### Your objective
Could you return each entry below exactly as written, minus any pictures?

Data records below:

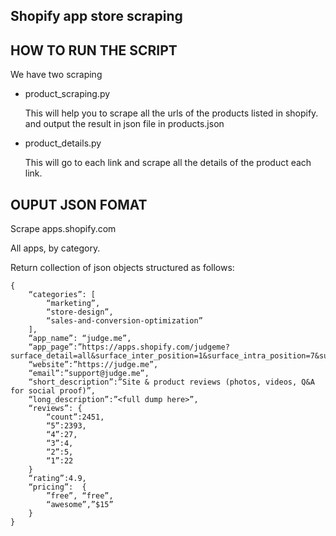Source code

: ## Shopify app store scraping

## HOW TO RUN THE SCRIPT
We have two scraping 
* product_scraping.py
  
    This will help you to scrape all the urls of the products listed in shopify.
    and output the result in json file in products.json



* product_details.py
  
    This will go to each link and scrape all the details of the product each link.
  

















## OUPUT JSON FOMAT
Scrape apps.shopify.com

All apps, by category.

Return collection of json objects structured as follows:

```
{
	“categories”: [
		“marketing”,
		“store-design”,
		“sales-and-conversion-optimization”
	],
	“app_name”: “judge.me”,
	“app_page”:”https://apps.shopify.com/judgeme?surface_detail=all&surface_inter_position=1&surface_intra_position=7&surface_type=category#reviews”,
	“website”:”https://judge.me”,
	“email”:”support@judge.me”,
	“short_description”:”Site & product reviews (photos, videos, Q&A for social proof)”,
	“long_description”:”<full dump here>”,
	“reviews”: {
		“count”:2451,
		“5”:2393,
		“4”:27,
		“3”:4,
		“2”:5,
		“1”:22 
	}
	“rating”:4.9,
	“pricing”:	{
		”free”, “free”,
		“awesome”,”$15”
	}
}
```
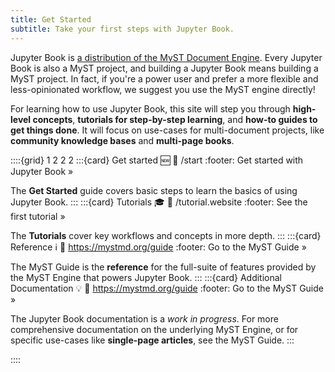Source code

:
 ```yaml
---
title: Get Started
subtitle: Take your first steps with Jupyter Book.
---
```


Jupyter Book is [a distribution of the MyST Document Engine](https://mystmd.org).
Every Jupyter Book is also a MyST project, and building a Jupyter Book means building a MyST project.
In fact, if you're a power user and prefer a more flexible and less-opinionated workflow, we suggest you use the MyST engine directly!

For learning how to use Jupyter Book, this site will step you through **high-level concepts**, **tutorials for step-by-step learning**, and **how-to guides to get things done**. It will focus on use-cases for multi-document projects, like **community knowledge bases** and **multi-page books**.

::::{grid} 1 2 2 2
:::{card} Get started 🆕
:link: /start
:footer: Get started with Jupyter Book »

The **Get Started** guide covers basic steps to learn the basics of using Jupyter Book.
:::
:::{card} Tutorials 🎓
:link: /tutorial.website
:footer: See the first tutorial »

The **Tutorials** cover key workflows and concepts in more depth.
:::
:::{card} Reference ℹ️
:link: https://mystmd.org/guide
:footer: Go to the MyST Guide »

The MyST Guide is the **reference** for the full-suite of features provided by the MyST Engine that powers Jupyter Book.
:::
:::{card} Additional Documentation 💡
:link: https://mystmd.org/guide
:footer: Go to the MyST Guide »

The Jupyter Book documentation is a _work in progress_. For more comprehensive documentation on the underlying MyST Engine, or for specific use-cases like **single-page articles**, see the MyST Guide.
:::

::::
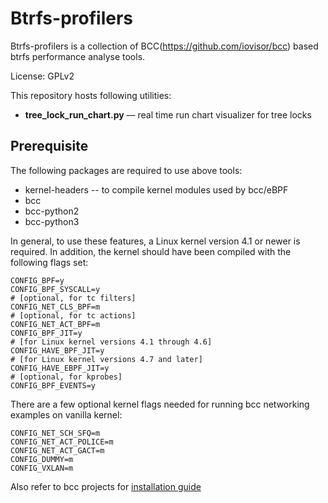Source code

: Btrfs-profilers
===============

Btrfs-profilers is a collection of BCC(https://github.com/iovisor/bcc) based
btrfs performance analyse tools.

License: GPLv2

This repository hosts following utilities:
* **tree_lock_run_chart.py** &mdash; real time run chart visualizer for tree locks

Prerequisite
------------
The following packages are required to use above tools:

* kernel-headers -- to compile kernel modules used by bcc/eBPF
* bcc
* bcc-python2
* bcc-python3

In general, to use these features, a Linux kernel version 4.1 or newer is
required. In addition, the kernel should have been compiled with the following
flags set:

```
CONFIG_BPF=y
CONFIG_BPF_SYSCALL=y
# [optional, for tc filters]
CONFIG_NET_CLS_BPF=m
# [optional, for tc actions]
CONFIG_NET_ACT_BPF=m
CONFIG_BPF_JIT=y
# [for Linux kernel versions 4.1 through 4.6]
CONFIG_HAVE_BPF_JIT=y
# [for Linux kernel versions 4.7 and later]
CONFIG_HAVE_EBPF_JIT=y
# [optional, for kprobes]
CONFIG_BPF_EVENTS=y
```

There are a few optional kernel flags needed for running bcc networking examples on vanilla kernel:

```
CONFIG_NET_SCH_SFQ=m
CONFIG_NET_ACT_POLICE=m
CONFIG_NET_ACT_GACT=m
CONFIG_DUMMY=m
CONFIG_VXLAN=m
```

Also refer to bcc projects for [installation guide](https://github.com/iovisor/bcc/blob/master/INSTALL.md)
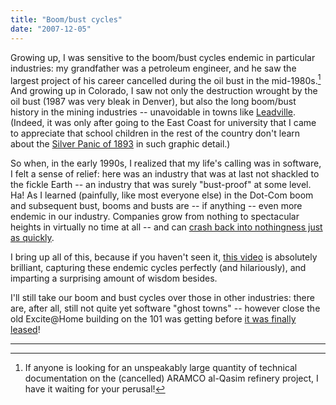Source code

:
 ```yaml
---
title: "Boom/bust cycles"
date: "2007-12-05"
---
```


Growing up, I was sensitive to the boom/bust cycles endemic in particular industries: my grandfather was a petroleum engineer, and he saw the largest project of his career cancelled during the oil bust in the mid-1980s.[^1] And growing up in Colorado, I saw not only the destruction wrought by the oil bust (1987 was very bleak in Denver), but also the long boom/bust history in the mining industries -- unavoidable in towns like [Leadville](http://en.wikipedia.org/wiki/Leadville,_Colorado). (Indeed, it was only after going to the East Coast for university that I came to appreciate that school children in the rest of the country don't learn about the [Silver Panic of 1893](http://en.wikipedia.org/wiki/Panic_of_1893) in such graphic detail.)

So when, in the early 1990s, I realized that my life's calling was in software, I felt a sense of relief: here was an industry that was at last not shackled to the fickle Earth -- an industry that was surely "bust-proof" at some level. Ha! As I learned (painfully, like most everyone else) in the Dot-Com boom and subsequent bust, booms and busts are -- if anything -- even more endemic in our industry. Companies grow from nothing to spectacular heights in virtually no time at all -- and can [crash back into nothingness just as quickly](http://en.wikipedia.org/wiki/Boo.com).

I bring up all of this, because if you haven't seen it, [this video](https://www.youtube.com/watch?v=I6IQ_FOCE6I) is absolutely brilliant, capturing these endemic cycles perfectly (and hilariously), and imparting a surprising amount of wisdom besides.

I'll still take our boom and bust cycles over those in other industries: there are, after all, still not quite yet software "ghost towns" -- however close the old Excite@Home building on the 101 was getting before [it was finally leased](http://news-service.stanford.edu/news/2005/march2/med-hospital-030205.html)!

* * *

[^1]: If anyone is looking for an unspeakably large quantity of technical documentation on the (cancelled) ARAMCO al-Qasim refinery project, I have it waiting for your perusal!
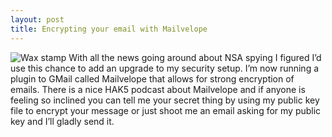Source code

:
 ```yaml
---
layout: post
title: Encrypting your email with Mailvelope
---
```


![Wax stamp](http://achey.net/wordpress/wp-content/uploads/2013/06/mvelo_logo_soft.png) With all the news going around about NSA spying I figured I’d use this chance to add an upgrade to my security setup.  I’m now running a plugin to GMail called Mailvelope that allows for strong encryption of emails.  There is a nice HAK5 podcast about Mailvelope and if anyone is feeling so inclined you can tell me your secret thing by using my public key file to encrypt your message or just shoot me an email asking for my public key and I’ll gladly send it.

End of Data records.

### Task output
Source code

: ## Shopify app store scraping

## HOW TO RUN THE SCRIPT
We have two scraping 
* product_scraping.py
  
    This will help you to scrape all the urls of the products listed in shopify.
    and output the result in json file in products.json



* product_details.py
  
    This will go to each link and scrape all the details of the product each link.
  

















## OUPUT JSON FOMAT
Scrape apps.shopify.com

All apps, by category.

Return collection of json objects structured as follows:

```
{
	“categories”: [
		“marketing”,
		“store-design”,
		“sales-and-conversion-optimization”
	],
	“app_name”: “judge.me”,
	“app_page”:”https://apps.shopify.com/judgeme?surface_detail=all&surface_inter_position=1&surface_intra_position=7&surface_type=category#reviews”,
	“website”:”https://judge.me”,
	“email”:”support@judge.me”,
	“short_description”:”Site & product reviews (photos, videos, Q&A for social proof)”,
	“long_description”:”<full dump here>”,
	“reviews”: {
		“count”:2451,
		“5”:2393,
		“4”:27,
		“3”:4,
		“2”:5,
		“1”:22 
	}
	“rating”:4.9,
	“pricing”:	{
		”free”, “free”,
		“awesome”,”$15”
	}
}
```
Source code

:
 ```yaml
---
title: Get Started
subtitle: Take your first steps with Jupyter Book.
---
```


Jupyter Book is [a distribution of the MyST Document Engine](https://mystmd.org).
Every Jupyter Book is also a MyST project, and building a Jupyter Book means building a MyST project.
In fact, if you're a power user and prefer a more flexible and less-opinionated workflow, we suggest you use the MyST engine directly!

For learning how to use Jupyter Book, this site will step you through **high-level concepts**, **tutorials for step-by-step learning**, and **how-to guides to get things done**. It will focus on use-cases for multi-document projects, like **community knowledge bases** and **multi-page books**.

::::{grid} 1 2 2 2
:::{card} Get started 🆕
:link: /start
:footer: Get started with Jupyter Book »

The **Get Started** guide covers basic steps to learn the basics of using Jupyter Book.
:::
:::{card} Tutorials 🎓
:link: /tutorial.website
:footer: See the first tutorial »

The **Tutorials** cover key workflows and concepts in more depth.
:::
:::{card} Reference ℹ️
:link: https://mystmd.org/guide
:footer: Go to the MyST Guide »

The MyST Guide is the **reference** for the full-suite of features provided by the MyST Engine that powers Jupyter Book.
:::
:::{card} Additional Documentation 💡
:link: https://mystmd.org/guide
:footer: Go to the MyST Guide »

The Jupyter Book documentation is a _work in progress_. For more comprehensive documentation on the underlying MyST Engine, or for specific use-cases like **single-page articles**, see the MyST Guide.
:::

::::
Source code

: Btrfs-profilers
===============

Btrfs-profilers is a collection of BCC(https://github.com/iovisor/bcc) based
btrfs performance analyse tools.

License: GPLv2

This repository hosts following utilities:
* **tree_lock_run_chart.py** &mdash; real time run chart visualizer for tree locks

Prerequisite
------------
The following packages are required to use above tools:

* kernel-headers -- to compile kernel modules used by bcc/eBPF
* bcc
* bcc-python2
* bcc-python3

In general, to use these features, a Linux kernel version 4.1 or newer is
required. In addition, the kernel should have been compiled with the following
flags set:

```
CONFIG_BPF=y
CONFIG_BPF_SYSCALL=y
# [optional, for tc filters]
CONFIG_NET_CLS_BPF=m
# [optional, for tc actions]
CONFIG_NET_ACT_BPF=m
CONFIG_BPF_JIT=y
# [for Linux kernel versions 4.1 through 4.6]
CONFIG_HAVE_BPF_JIT=y
# [for Linux kernel versions 4.7 and later]
CONFIG_HAVE_EBPF_JIT=y
# [optional, for kprobes]
CONFIG_BPF_EVENTS=y
```

There are a few optional kernel flags needed for running bcc networking examples on vanilla kernel:

```
CONFIG_NET_SCH_SFQ=m
CONFIG_NET_ACT_POLICE=m
CONFIG_NET_ACT_GACT=m
CONFIG_DUMMY=m
CONFIG_VXLAN=m
```

Also refer to bcc projects for [installation guide](https://github.com/iovisor/bcc/blob/master/INSTALL.md)
Source code

:
 ```yaml
---
title: "Boom/bust cycles"
date: "2007-12-05"
---
```


Growing up, I was sensitive to the boom/bust cycles endemic in particular industries: my grandfather was a petroleum engineer, and he saw the largest project of his career cancelled during the oil bust in the mid-1980s.[^1] And growing up in Colorado, I saw not only the destruction wrought by the oil bust (1987 was very bleak in Denver), but also the long boom/bust history in the mining industries -- unavoidable in towns like [Leadville](http://en.wikipedia.org/wiki/Leadville,_Colorado). (Indeed, it was only after going to the East Coast for university that I came to appreciate that school children in the rest of the country don't learn about the [Silver Panic of 1893](http://en.wikipedia.org/wiki/Panic_of_1893) in such graphic detail.)

So when, in the early 1990s, I realized that my life's calling was in software, I felt a sense of relief: here was an industry that was at last not shackled to the fickle Earth -- an industry that was surely "bust-proof" at some level. Ha! As I learned (painfully, like most everyone else) in the Dot-Com boom and subsequent bust, booms and busts are -- if anything -- even more endemic in our industry. Companies grow from nothing to spectacular heights in virtually no time at all -- and can [crash back into nothingness just as quickly](http://en.wikipedia.org/wiki/Boo.com).

I bring up all of this, because if you haven't seen it, [this video](https://www.youtube.com/watch?v=I6IQ_FOCE6I) is absolutely brilliant, capturing these endemic cycles perfectly (and hilariously), and imparting a surprising amount of wisdom besides.

I'll still take our boom and bust cycles over those in other industries: there are, after all, still not quite yet software "ghost towns" -- however close the old Excite@Home building on the 101 was getting before [it was finally leased](http://news-service.stanford.edu/news/2005/march2/med-hospital-030205.html)!

* * *

[^1]: If anyone is looking for an unspeakably large quantity of technical documentation on the (cancelled) ARAMCO al-Qasim refinery project, I have it waiting for your perusal!
Source code

:
 ```yaml
---
layout: post
title: Encrypting your email with Mailvelope
---
```


![Wax stamp](http://achey.net/wordpress/wp-content/uploads/2013/06/mvelo_logo_soft.png) With all the news going around about NSA spying I figured I’d use this chance to add an upgrade to my security setup.  I’m now running a plugin to GMail called Mailvelope that allows for strong encryption of emails.  There is a nice HAK5 podcast about Mailvelope and if anyone is feeling so inclined you can tell me your secret thing by using my public key file to encrypt your message or just shoot me an email asking for my public key and I’ll gladly send it.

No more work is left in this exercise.